Earlier in the week, Fossum was demoted to the bullpen. His last start on Monday night, where he allowed five earned runs in the first inning against the Detroit Tigers, proved to be the last straw for the front office. His struggles as a starter over the first two months have raised questions about whether or not he fully recovered from the shoulder injury that ended his 2006 campaign prematurely. He was 3-5 with a 7.74 ERA in 11 starts before Thursday’s change. Personally, I think the bullpen is a strong fit for the former collegiate All American. First of all, he is back in a relief role, a position where he was successful as a member of the Boston Red Sox from 2001-2003. Not to mention, he adds something that the bullpen has been lacking all year, a left-handed pitcher. He looked strong in his first relief appearance of the season working a perfect ninth inning with two strikeouts in last night’s 4-1 loss to the Kansas City Royals. The thing that stuck out the most to me in his appearance yesterday was him improved velocity. His fastball was consistently in the 90-91 MPH range, nearly four miles per hour faster than his average fastball for the majority of the season.

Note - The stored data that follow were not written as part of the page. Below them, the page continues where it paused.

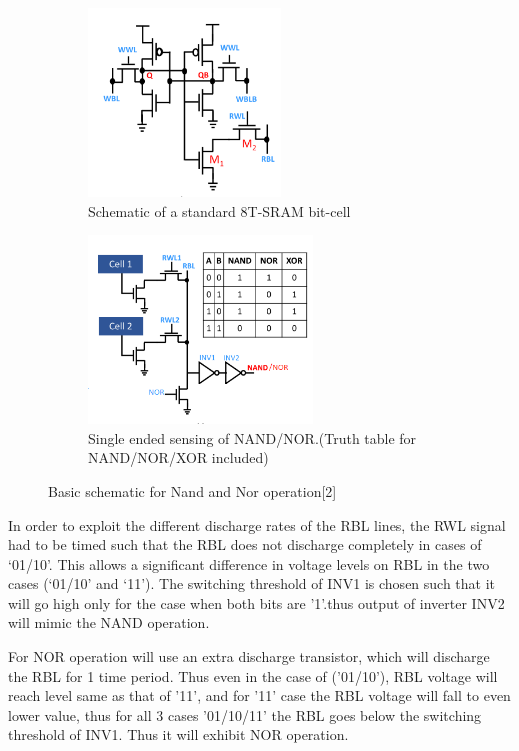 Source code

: \begin{figure}[h]
 
\begin{subfigure}{0.5\textwidth}
\includegraphics[width=0.9\linewidth, height=5cm]{1.PNG} 
\caption{ Schematic of a standard 8T-SRAM bit-cell}
\label{fig:subim1}
\end{subfigure}
\begin{subfigure}{0.5\textwidth}
\includegraphics[width=0.9\linewidth, height=5cm]{2.PNG}
\caption{Single ended sensing of NAND/NOR.(Truth table for NAND/NOR/XOR included)}
\label{fig:subim2}
\end{subfigure}
 
\caption{Basic schematic for Nand and Nor operation[2]}
\label{fig:image1}
\end{figure}

In order to exploit the different discharge rates of the RBL lines, the RWL signal had to be timed such that the RBL does not discharge completely in cases of ‘01/10’. This allows a significant difference in voltage levels on RBL in the two cases (‘01/10’ and ‘11’). The switching threshold of INV1 is  chosen such that it will go high only for
the case when both bits are '1’.thus output of inverter INV2 will mimic the NAND operation.

For NOR operation will use an extra discharge transistor, which will discharge the RBL for 1 time period. Thus even in the case of ('01/10'), RBL voltage will reach level same as that of '11', and for '11' case the RBL voltage will fall to even lower value, thus for all 3 cases '01/10/11' the RBL goes below the switching threshold of INV1. Thus it will exhibit NOR operation.

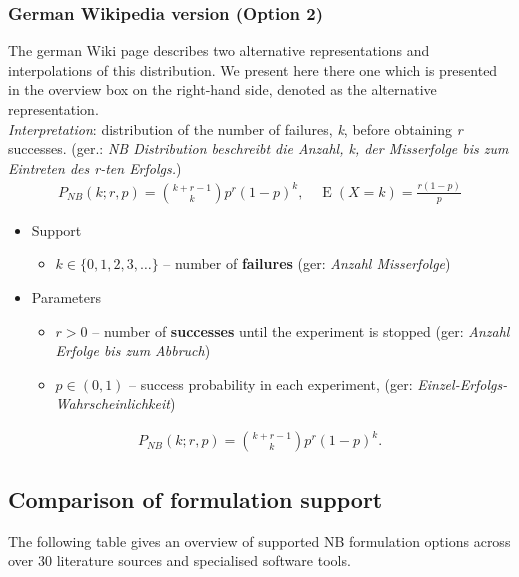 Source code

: \subsubsection*{German Wikipedia version (Option 2)}
The german Wiki page describes two alternative representations and interpolations
of this distribution. We present here there one which is presented in the overview 
box on the right-hand side, denoted as the alternative representation.\\
\textit{Interpretation}: distribution of the number of failures, \emph{k}, before obtaining \emph{r} successes. 
(ger.: \emph{NB Distribution beschreibt die Anzahl, k, der Misserfolge bis zum Eintreten des r-ten Erfolgs.})
\begin{align*}
P_{N\!B}(k;r,p) = {k + r - 1 \choose k} p^r (1-p)^k, \quad \operatorname E(X\!=\!k)=\frac{r(1-p)}{p}
\end{align*}
\begin{itemize}
\item 
Support
\begin{itemize}
\item 
$k \in \{ 0, 1, 2, 3, \dots\}$ -- number of \textbf{failures} (ger: \emph{Anzahl Misserfolge})
\end{itemize}
\item 
Parameters 
\begin{itemize}
\item 
$r > 0$ -- number of \textbf{successes} until the experiment is stopped (ger: \emph{Anzahl Erfolge bis zum Abbruch})
\item 
$p \in (0,1)$ -- success probability in each experiment, (ger: \emph{Einzel-Erfolgs-Wahrscheinlichkeit})
\end{itemize}
\end{itemize}
\begin{align*}
P_{N\!B}(k;r,p) = {k + r - 1 \choose k} p^r (1-p)^k  .
\end{align*}

\subsection{Comparison of formulation support}
\label{subsec:NB1implementations}
The following table gives an overview of supported NB formulation options 
across over 30 literature sources and specialised software tools. 

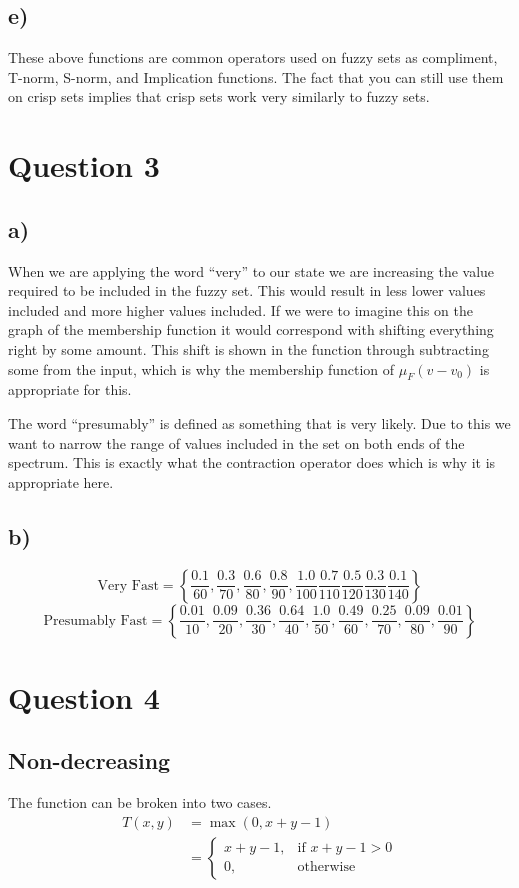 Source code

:\documentclass{article}
\begin{document}
\subsection*{e)}
These above functions are common operators used on fuzzy sets as compliment, T-norm, S-norm, and Implication functions. The fact that you can still use them on crisp sets implies that crisp sets work very similarly to fuzzy sets.


\section*{Question 3}
\subsection*{a)}
When we are applying the word ``very'' to our state we are increasing the value required to be included in the fuzzy set. This would result in less lower values included and more higher values included. If we were to imagine this on the graph of the membership function it would correspond with shifting everything right by some amount. This shift is shown in the function through subtracting some from the input, which is why the membership function of $\mu_F(v-v_0)$ is appropriate for this.

The word ``presumably'' is defined as something that is very likely. Due to this we want to narrow the range of values included in the set on both ends of the spectrum. This is exactly what the contraction operator does which is why it is appropriate here.

\subsection*{b)}
\[
	\text{Very Fast} = \left\{
		\frac{0.1}{60},
		\frac{0.3}{70},
		\frac{0.6}{80},
		\frac{0.8}{90},
		\frac{1.0}{100}
		\frac{0.7}{110}
		\frac{0.5}{120}
		\frac{0.3}{130}
		\frac{0.1}{140}
	\right\}
\]
\[
	\text{Presumably Fast} = \left\{
		\frac{0.01}{10},
		\frac{0.09}{20},
		\frac{0.36}{30},
		\frac{0.64}{40},
		\frac{1.0}{50},
		\frac{0.49}{60},
		\frac{0.25}{70},
		\frac{0.09}{80},
		\frac{0.01}{90}
	\right\}
\]

\section*{Question 4}

\subsection*{Non-decreasing}
The function can be broken into two cases.
\begin{align*}
	T(x,y) &= \max(0, x+y-1)\\
	&=
	\begin{cases}
		x+y-1, & \text{if } x+y-1 > 0 \\
		0, & \text{otherwise}
	\end{cases}
\end{align*}
\end{document}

Howell nearly edged out Edwin Jackson for the final spot in the pitching staff after an outstanding spring training. However, the young lefty was inconsistent with the Durham Bulls after being sent down after camp broke. Howell’s move came as a little bit of a surprise to several Tampa Bay fans who expected Jason Hammel to be called up. Hammel, who is 3-5 with an impressive 2.85 ERA in 11 starts, has been one of the most consistent pitchers in the International League. With the departure of Sonnanstine, Hammel now has the lowest ERA and WHIP (1.04) of any pitcher on the Bulls roster. Critics can argue that Hammel was not effective as a starter for the Devil Rays last season. He was 0-6 with a 7.77 ERA in a less than stellar start to his big league career. Nonetheless, based on performance in Triple-A alone, he is more deserving than Howell.
Howell, fairly polished for a pitcher of his age, adds another left-hander to the rotation -- to go along with ace, Scott Kazmir. He looked ready to make the transition to the big-league level in March, why should anyone doubt him now? He had his fair share of troubles for the Bulls in April, but he pitched much better in May to lower his ERA to 3.96. In his time in Triple-A this season, he was 3-5 with 64 strikeouts and a WHIP of 1.26. Whether you agree with it or not, Howell, who came over to the Devil Rays in the deal which sent Joey Gathright to Kansas City before the trade deadline last summer, will make the start against his former team on Sunday afternoon. In a brief stint with the Devil Rays last season, he went 1-3 with a 5.10 ERA in eight starts. If Howell can carry over his success from March over to his debut on Sunday, he is going to be a pleasant surprise for Tampa Bay.
In another move, Jae Kuk Ryu was optioned to Durham where he will go back to being a starter for the Bulls. Ryu was 1-1 with a 5.06 ERA in 15 relief appearances in a limited role this season. He should make his first start for Durham at the beginning of next week. He now joins Hammel, Jeff Niemann, and Mitch Talbot in Durham’s starting rotation. Jon Switzer, who was also sent to Durham, was activated from the 60-day disabled list. He took Seo's spot on the 40-man roster.
The departure of Seo and the addition of Howell and Sonnanstine is truly good news for an organization that needs a lot of it in the midst of the Elijah Dukes controversy. Heading into Saturday’s game against Kansas City, the Devil Rays were in last place in the American League East, 13 ½ games behind the division leading Boston Red Sox. I predict both of those numbers will change in the near future. Howell and Sonnanstine should have something to do with it. Both pitchers will have their ups and downs, but one thing is for sure: the Devil Rays are a much better team today than they were a week ago.